Les Diaboliques nous ouvrent les bras. Synthés et délicatesse. Paroles jetées sur des riffs entêtés. C’est une boucle qu’on cherche à lier sans pouvoir en toucher les extrémités. Finalement, Cela ne Fait que Commencer. C’est la fin du début. Ou le début de la fin. Le plus court des petits morceaux pour la plus grande des émotions. Répétition. Répétition.
Gob Psychic – Gob Psychic
Qui sont-ils ? Bordel, qui sont-ils ? Voilà, ce qu’on s’est dit, juste après avoir reçu le dossier de presse par mail.
D’eux, nous ne savons rien, ou presque.
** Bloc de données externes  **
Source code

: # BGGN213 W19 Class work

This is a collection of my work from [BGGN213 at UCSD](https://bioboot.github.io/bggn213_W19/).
Un single en 2021, Respect for Authorities. Et cet EP sorti le 6 octobre, portant simplement leur nom : Gob Psychic. Six titres. Le plus court ? 2 minutes. Le plus long ? Même pas 4 minutes. Le quintet en provenance du Danemark underground distille un rock garage totalement addictif. Nous les harcelons depuis, en quête d’une date parisienne. Impatients de les découvrir en live, de sentir la sueur et la rage émaner de leurs textes boursouflés. Et cette date vient justement de tomber : le 27 avril pour fêter les 25 ans de la boutique Born Bad Records. Parfait, nous y serons.
L’EP, sorti chez Le Cèpe Records et en coproduction avec Beast Records s’écoute très fort en gesticulant très vite.
Harnessed Energy ouvre les festivités : une voix qui nous alpague, rappelant parfois l’énergie de Lukas de Tramhaus sur fond de guitares joyeuses. Un morceau pour parler de la dépression que l’on retrouve parfois dans nos pintes de bières… avant que les riffs s’absorbent.
Respect For Authorities poursuit son ascension garage. Les mots, scandés, se joignent aux accords troublés. Deux minutes ou presque pour évoquer le job détesté, l’évasion fiscale et stupéfiante.
Puis, A Day At The Office surgit. Sous des airs décontractés, Gob Psychic chante son aversion envers le travail. Flirtant avec le psyché, le groupe fait durer le plaisir menant le morceau jusqu’à l’explosion.
Halfdeadhalfdead nous rapproche doucement de la fin. Expulser les mots, cracher au visage de la productivité et de l’aliénation des corps. La machine déraille, perd les pédales et se brise… Vers Private Beach et son obsession envers un confort mental, une « secret place » pour ne pas étouffer. C’est une plage de sable fin face à l’océan. C’est le bruit des pédales qui rend dingue et ces mots répétés, en boucle « this is my private beach« .
Finalement, Dole office, Inc. conclut cet EP. Évidemment, il y est encore question du travail, du sens qu’on lui donne et de ce qu’on reçoit en retour. Entre expérimentations sonores et refrains aguicheurs, Gob Psychic offre à ces six titres un dénouement abrasif.